• _Directions_: Pull out every line with the word "need" from the entries below.

---------- Given records ----------

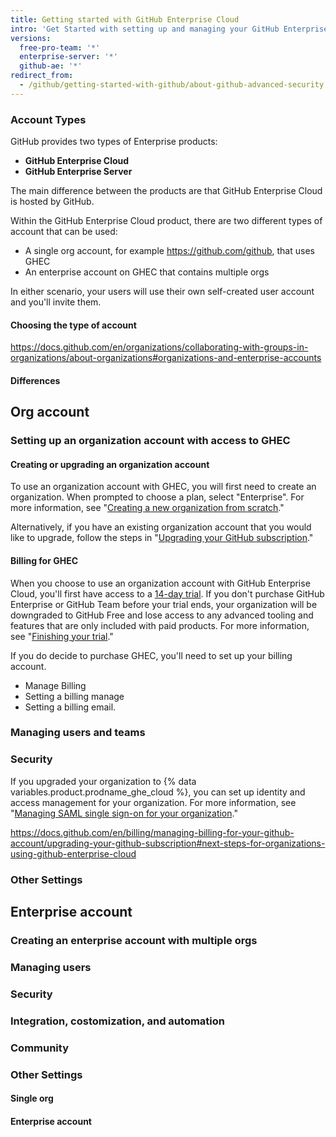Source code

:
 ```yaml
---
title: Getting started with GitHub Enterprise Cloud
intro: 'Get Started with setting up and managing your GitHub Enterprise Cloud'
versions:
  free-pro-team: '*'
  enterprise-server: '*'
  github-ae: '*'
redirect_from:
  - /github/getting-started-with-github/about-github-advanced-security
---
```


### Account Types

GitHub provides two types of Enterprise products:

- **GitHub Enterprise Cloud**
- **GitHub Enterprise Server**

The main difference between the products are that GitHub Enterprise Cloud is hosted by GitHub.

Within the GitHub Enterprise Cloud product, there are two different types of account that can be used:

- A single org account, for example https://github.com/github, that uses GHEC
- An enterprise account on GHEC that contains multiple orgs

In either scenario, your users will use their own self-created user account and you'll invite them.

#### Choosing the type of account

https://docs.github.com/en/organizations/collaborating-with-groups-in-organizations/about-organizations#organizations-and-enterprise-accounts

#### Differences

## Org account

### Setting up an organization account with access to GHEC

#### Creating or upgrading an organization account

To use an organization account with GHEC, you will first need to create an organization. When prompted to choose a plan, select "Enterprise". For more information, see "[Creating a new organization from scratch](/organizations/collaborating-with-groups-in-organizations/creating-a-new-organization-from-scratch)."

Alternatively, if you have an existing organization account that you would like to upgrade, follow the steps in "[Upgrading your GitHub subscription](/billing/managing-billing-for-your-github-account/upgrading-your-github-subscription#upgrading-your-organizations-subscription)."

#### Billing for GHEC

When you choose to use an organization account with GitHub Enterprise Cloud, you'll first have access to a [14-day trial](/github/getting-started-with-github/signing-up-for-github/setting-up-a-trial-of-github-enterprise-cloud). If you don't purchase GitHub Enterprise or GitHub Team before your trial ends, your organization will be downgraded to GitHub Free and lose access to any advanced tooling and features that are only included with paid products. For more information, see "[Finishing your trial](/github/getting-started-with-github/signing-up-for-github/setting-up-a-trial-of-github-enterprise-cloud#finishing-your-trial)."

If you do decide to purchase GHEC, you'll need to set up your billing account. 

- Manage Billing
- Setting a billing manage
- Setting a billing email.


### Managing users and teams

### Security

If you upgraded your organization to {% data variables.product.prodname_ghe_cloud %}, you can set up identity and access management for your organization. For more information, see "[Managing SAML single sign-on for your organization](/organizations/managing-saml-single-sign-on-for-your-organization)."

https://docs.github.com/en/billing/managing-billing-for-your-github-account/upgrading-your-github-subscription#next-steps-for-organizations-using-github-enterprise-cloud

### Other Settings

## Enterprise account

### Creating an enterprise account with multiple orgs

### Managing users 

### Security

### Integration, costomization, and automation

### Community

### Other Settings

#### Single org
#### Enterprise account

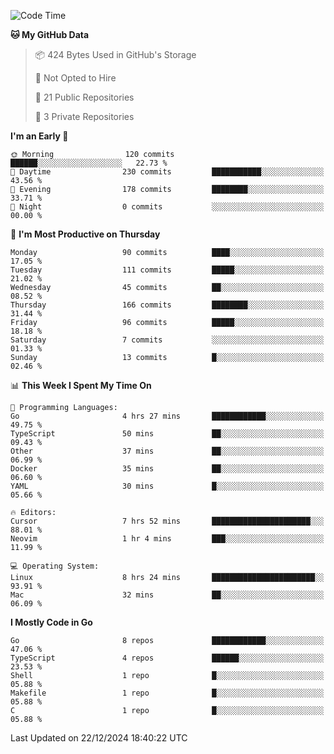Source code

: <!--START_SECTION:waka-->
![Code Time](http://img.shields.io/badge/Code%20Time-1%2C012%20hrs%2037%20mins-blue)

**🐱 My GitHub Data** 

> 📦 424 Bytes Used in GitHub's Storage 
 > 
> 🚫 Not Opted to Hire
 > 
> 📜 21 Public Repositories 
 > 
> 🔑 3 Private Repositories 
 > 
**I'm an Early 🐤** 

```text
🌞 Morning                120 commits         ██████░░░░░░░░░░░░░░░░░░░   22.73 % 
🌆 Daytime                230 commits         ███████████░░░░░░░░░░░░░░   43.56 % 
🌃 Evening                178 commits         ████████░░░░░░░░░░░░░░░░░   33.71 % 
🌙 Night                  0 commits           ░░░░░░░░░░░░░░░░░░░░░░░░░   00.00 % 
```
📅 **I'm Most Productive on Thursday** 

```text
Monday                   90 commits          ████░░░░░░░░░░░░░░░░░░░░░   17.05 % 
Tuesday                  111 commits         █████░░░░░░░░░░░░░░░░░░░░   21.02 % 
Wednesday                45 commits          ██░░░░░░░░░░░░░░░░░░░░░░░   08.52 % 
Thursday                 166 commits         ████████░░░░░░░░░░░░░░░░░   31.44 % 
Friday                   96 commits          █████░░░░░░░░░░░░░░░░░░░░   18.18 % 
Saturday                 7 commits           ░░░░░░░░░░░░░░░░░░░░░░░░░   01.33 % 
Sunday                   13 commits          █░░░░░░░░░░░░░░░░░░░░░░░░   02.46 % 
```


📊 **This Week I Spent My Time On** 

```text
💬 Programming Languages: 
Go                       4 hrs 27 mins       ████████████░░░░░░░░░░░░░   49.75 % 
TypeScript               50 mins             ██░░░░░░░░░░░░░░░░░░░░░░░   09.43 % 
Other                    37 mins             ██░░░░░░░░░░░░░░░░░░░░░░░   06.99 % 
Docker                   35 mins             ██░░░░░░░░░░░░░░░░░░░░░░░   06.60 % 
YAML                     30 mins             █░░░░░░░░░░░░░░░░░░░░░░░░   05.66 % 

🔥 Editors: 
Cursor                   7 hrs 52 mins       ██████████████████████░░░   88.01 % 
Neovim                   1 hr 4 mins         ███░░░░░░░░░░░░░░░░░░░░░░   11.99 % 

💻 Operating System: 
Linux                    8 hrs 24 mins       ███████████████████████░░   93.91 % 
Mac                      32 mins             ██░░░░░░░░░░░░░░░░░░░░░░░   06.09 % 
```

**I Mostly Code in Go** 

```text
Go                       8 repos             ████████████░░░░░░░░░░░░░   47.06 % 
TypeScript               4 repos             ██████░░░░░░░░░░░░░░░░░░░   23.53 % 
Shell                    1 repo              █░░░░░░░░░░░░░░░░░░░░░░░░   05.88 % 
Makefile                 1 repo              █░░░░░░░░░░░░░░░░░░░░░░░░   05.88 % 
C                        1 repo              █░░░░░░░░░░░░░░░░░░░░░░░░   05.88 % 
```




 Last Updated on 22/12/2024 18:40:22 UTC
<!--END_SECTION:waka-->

----------

• _Answer section_:
To use an organization account with GHEC, you will first need to create an organization. When prompted to choose a plan, select "Enterprise". For more information, see "[Creating a new organization from scratch](/organizations/collaborating-with-groups-in-organizations/creating-a-new-organization-from-scratch)."
If you do decide to purchase GHEC, you'll need to set up your billing account. 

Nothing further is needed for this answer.